## WORK ORDER
Determine the number of lines in the entries below in which the word "workflows" appears, and reply with that number only.
DATASET ENTRIES section start
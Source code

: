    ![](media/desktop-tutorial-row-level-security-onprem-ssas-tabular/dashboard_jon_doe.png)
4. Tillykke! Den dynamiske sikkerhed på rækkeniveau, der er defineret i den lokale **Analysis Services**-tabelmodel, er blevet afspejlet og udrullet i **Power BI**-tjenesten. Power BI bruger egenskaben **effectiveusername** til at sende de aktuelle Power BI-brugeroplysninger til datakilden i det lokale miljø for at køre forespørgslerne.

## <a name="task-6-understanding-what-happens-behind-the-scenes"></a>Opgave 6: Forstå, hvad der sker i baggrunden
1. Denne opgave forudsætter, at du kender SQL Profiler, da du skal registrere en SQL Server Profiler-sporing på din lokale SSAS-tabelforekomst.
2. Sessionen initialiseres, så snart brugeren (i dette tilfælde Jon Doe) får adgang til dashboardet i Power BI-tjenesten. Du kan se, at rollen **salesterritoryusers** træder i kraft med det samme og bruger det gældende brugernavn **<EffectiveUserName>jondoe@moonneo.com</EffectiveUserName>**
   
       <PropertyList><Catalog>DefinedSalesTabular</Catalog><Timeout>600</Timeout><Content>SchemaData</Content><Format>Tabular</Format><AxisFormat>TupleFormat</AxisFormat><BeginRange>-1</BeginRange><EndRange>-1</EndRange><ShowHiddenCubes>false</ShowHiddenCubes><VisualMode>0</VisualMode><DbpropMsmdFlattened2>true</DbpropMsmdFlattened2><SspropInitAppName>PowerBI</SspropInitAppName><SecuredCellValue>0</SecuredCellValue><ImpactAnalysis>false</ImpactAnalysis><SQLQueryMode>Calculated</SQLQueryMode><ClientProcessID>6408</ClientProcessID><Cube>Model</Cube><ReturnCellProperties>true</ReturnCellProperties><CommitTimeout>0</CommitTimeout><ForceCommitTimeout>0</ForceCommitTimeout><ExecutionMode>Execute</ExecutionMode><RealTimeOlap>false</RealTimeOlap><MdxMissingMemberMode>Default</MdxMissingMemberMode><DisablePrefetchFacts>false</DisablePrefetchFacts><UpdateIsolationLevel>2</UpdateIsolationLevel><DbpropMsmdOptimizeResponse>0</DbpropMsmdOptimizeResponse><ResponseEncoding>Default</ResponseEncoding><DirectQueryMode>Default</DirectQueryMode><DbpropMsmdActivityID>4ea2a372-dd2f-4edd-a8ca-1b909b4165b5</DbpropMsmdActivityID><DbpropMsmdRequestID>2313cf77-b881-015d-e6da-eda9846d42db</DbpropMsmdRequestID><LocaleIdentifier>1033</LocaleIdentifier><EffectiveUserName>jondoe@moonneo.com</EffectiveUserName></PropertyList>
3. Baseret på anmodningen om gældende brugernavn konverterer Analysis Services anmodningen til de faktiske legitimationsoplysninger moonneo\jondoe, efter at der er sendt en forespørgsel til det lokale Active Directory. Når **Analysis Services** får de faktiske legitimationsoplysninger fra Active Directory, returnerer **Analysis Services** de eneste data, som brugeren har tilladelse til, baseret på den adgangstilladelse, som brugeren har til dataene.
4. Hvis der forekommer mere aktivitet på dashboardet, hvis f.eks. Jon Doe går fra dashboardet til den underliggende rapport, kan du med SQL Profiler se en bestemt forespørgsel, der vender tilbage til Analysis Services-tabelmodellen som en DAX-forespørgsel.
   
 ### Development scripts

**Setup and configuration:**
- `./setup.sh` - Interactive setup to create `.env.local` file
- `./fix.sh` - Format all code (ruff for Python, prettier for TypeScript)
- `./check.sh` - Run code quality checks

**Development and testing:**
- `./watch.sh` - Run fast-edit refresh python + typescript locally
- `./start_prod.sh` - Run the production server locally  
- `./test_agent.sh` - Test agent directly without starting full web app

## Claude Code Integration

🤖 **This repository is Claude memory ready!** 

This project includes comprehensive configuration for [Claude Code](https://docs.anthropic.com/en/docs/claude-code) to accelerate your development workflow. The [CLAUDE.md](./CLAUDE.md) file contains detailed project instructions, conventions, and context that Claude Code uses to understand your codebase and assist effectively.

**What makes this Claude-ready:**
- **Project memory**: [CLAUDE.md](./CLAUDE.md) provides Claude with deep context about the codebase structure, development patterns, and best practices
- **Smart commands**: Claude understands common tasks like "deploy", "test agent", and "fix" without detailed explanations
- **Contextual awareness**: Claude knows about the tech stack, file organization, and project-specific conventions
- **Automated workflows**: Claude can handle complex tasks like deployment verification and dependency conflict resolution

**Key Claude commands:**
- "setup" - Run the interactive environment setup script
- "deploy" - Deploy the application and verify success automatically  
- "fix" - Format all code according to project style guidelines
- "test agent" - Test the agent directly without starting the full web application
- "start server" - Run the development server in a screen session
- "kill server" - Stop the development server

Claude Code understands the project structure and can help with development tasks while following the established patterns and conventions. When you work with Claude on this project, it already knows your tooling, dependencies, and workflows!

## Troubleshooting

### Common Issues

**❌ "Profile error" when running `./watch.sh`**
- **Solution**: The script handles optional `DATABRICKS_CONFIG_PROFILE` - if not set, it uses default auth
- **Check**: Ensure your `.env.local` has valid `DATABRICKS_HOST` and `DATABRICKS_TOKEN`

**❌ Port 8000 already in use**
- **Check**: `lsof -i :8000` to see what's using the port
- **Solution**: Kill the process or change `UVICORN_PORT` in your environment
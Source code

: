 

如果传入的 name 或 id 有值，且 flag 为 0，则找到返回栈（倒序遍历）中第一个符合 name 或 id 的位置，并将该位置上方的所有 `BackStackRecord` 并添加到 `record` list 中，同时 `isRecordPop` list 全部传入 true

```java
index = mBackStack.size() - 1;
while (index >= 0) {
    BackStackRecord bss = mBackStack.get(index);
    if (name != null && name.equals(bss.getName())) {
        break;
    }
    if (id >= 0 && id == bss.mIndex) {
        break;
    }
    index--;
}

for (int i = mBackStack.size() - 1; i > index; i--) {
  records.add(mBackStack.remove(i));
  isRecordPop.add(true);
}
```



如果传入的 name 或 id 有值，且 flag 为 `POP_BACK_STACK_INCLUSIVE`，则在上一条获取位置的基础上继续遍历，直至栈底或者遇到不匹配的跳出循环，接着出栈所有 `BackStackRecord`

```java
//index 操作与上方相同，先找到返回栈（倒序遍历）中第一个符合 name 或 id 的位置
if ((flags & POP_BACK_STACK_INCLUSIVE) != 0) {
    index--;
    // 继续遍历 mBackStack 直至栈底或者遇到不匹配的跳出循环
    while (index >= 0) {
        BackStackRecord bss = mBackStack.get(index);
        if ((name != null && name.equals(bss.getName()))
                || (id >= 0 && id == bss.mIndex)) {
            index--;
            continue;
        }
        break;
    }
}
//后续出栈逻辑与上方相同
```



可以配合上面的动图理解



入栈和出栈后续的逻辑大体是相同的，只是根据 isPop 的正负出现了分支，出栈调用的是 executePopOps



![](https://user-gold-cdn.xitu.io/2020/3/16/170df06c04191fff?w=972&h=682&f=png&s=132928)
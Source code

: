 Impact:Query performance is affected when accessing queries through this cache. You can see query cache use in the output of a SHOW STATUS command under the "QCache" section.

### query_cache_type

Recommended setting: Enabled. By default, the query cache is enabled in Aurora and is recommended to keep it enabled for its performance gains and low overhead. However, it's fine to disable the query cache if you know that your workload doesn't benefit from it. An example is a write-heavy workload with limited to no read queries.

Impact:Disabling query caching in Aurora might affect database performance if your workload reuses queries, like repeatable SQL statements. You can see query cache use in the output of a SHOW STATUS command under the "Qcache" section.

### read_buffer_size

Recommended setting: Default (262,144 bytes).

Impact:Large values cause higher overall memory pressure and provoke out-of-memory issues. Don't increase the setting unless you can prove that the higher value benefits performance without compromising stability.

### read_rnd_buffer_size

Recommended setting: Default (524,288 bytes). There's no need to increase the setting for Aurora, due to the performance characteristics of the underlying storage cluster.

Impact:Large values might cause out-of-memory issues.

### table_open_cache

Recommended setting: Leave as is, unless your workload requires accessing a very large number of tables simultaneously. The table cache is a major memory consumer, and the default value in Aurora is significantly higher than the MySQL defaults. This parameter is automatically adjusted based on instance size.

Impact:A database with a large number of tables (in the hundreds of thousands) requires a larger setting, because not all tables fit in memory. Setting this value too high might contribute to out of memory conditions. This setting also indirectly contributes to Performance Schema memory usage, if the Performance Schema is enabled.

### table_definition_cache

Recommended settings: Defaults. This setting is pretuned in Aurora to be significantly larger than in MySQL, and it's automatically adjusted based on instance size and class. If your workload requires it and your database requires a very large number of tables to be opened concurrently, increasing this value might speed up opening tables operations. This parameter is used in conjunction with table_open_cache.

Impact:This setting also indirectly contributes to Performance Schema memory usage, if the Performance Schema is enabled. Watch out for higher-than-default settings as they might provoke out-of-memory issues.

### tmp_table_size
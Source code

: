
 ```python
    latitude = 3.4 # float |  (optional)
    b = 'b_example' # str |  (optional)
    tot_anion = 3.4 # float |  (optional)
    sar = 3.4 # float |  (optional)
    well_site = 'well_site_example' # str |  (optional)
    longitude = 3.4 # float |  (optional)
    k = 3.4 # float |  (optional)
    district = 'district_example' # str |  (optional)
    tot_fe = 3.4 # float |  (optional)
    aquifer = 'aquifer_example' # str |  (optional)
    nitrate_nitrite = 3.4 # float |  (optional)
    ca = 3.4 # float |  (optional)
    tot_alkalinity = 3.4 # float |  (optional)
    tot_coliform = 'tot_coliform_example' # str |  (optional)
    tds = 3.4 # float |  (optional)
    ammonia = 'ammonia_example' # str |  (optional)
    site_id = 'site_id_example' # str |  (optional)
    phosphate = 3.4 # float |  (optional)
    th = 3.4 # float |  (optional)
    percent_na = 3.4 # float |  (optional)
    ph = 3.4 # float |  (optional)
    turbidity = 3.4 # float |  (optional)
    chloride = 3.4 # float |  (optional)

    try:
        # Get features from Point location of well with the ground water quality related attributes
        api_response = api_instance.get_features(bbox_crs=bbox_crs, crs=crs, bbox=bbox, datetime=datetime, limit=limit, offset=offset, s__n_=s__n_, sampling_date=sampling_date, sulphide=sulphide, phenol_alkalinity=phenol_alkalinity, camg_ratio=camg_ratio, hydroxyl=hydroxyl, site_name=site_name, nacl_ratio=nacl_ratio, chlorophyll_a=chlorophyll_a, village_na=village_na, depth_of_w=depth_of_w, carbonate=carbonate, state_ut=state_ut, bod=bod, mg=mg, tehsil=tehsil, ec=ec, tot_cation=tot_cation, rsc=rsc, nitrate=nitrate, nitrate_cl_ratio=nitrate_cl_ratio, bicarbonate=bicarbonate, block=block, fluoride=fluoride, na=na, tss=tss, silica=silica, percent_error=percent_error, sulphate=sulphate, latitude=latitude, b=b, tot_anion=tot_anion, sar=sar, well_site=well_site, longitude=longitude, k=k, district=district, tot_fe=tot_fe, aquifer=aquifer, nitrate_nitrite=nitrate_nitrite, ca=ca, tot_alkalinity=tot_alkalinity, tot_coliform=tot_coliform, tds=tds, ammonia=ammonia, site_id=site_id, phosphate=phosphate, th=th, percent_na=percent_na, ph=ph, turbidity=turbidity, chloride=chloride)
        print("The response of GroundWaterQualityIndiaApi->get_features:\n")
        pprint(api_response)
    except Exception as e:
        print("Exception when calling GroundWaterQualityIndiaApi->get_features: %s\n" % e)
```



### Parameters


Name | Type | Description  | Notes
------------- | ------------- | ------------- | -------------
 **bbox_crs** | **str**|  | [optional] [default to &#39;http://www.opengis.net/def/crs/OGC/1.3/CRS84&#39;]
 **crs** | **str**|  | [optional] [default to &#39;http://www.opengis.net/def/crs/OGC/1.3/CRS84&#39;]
DATASET ENTRIES section end
## SOLUTION
2